Sud Africa. Viaggio tra giovanissimi detenuti a Bonnytoun, il carcere dei ragazzini

L'Osservatore Romano
Furti, spaccio di droga e omicidi: per questi reati si trovano nel carcere minorile di Bonnytoun a Kraaifontein, a circa 40 minuti da Città del Capo. Sono tutti giovanissimi, dai 12 ai 18 anni, detenuti in una prigione nel bel mezzo di una landa desolata. 

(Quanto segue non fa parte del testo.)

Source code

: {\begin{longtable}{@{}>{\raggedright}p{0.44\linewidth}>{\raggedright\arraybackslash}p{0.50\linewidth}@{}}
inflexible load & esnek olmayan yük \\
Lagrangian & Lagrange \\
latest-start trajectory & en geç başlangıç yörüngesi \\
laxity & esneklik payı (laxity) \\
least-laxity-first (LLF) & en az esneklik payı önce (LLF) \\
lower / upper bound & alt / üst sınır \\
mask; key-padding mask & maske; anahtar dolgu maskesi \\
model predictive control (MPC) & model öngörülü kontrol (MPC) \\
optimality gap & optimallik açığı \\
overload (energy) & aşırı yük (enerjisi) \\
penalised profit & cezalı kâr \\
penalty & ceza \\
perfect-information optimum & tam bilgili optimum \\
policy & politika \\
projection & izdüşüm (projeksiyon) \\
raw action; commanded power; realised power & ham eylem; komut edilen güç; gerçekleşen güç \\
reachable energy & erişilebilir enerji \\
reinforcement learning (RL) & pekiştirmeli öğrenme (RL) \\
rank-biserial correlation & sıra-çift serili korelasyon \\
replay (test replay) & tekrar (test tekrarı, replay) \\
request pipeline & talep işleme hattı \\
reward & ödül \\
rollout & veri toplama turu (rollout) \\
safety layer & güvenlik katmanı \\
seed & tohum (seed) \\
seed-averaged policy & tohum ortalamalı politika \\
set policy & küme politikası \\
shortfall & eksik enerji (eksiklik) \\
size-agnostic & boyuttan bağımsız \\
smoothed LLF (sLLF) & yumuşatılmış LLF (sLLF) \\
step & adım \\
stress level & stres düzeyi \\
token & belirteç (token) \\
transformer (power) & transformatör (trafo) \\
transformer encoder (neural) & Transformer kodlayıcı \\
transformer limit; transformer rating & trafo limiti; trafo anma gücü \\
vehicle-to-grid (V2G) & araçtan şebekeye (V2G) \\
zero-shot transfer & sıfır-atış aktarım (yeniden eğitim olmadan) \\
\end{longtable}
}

Ci uniamo a un gruppo di ragazzi, sono volontari della Project Abroad, una delle prime organizzazioni a livello internazionale che lavora per garantire esperienze di volontariato in Africa, America latina ed Est Europa.
Da Cape Town, ogni settimana vanno a fare delle lezioni ai ragazzi su vari argomenti nel tentativo di aiutarli a inserirsi nella società una volta che saranno rilasciati. Passiamo per una strada che costeggia la città, ettari di terreni di baracche circondano Città del Capo. Percorriamo chilometri ai cui lati nascono le Townschip: un ammasso di casupole dove vivono solo persone di colore. È la povertà assoluta. Non c'è nulla, regnano la malavita e il degrado.

Milioni di persone vivono così. Non c'è più l'apartheid oggi, ma la strada per i diritti di tutti è ancora lunga. Arriviamo all'entrata del carcere. Una volta dentro Mentre il responsabile comincia a spiegare di cosa si parlerà, tutti si mettono seduti: 20 ragazzini, tutti di colore, con addosso pantaloncini, maglietta e infradito; c'è chi ha lo sguardo strafottente, chi è attento e curioso, chi prende in giro, chi è silenzioso. 

Ce ne è uno che più ci colpisce. Sembra davvero piccolo, da una delle guardie veniamo a sapere che ha 12 anni. Gli sorridiamo e lui ricambia il nostro saluto con un gesto della mano. Accanto a noi c'è uno dei responsabili della prigione: ci guarda triste e ci dice che quel bambino è in carcere perché ha ucciso un poliziotto. Spacciava e nel tentativo di fuggire alle guardie, ne ha uccisa una.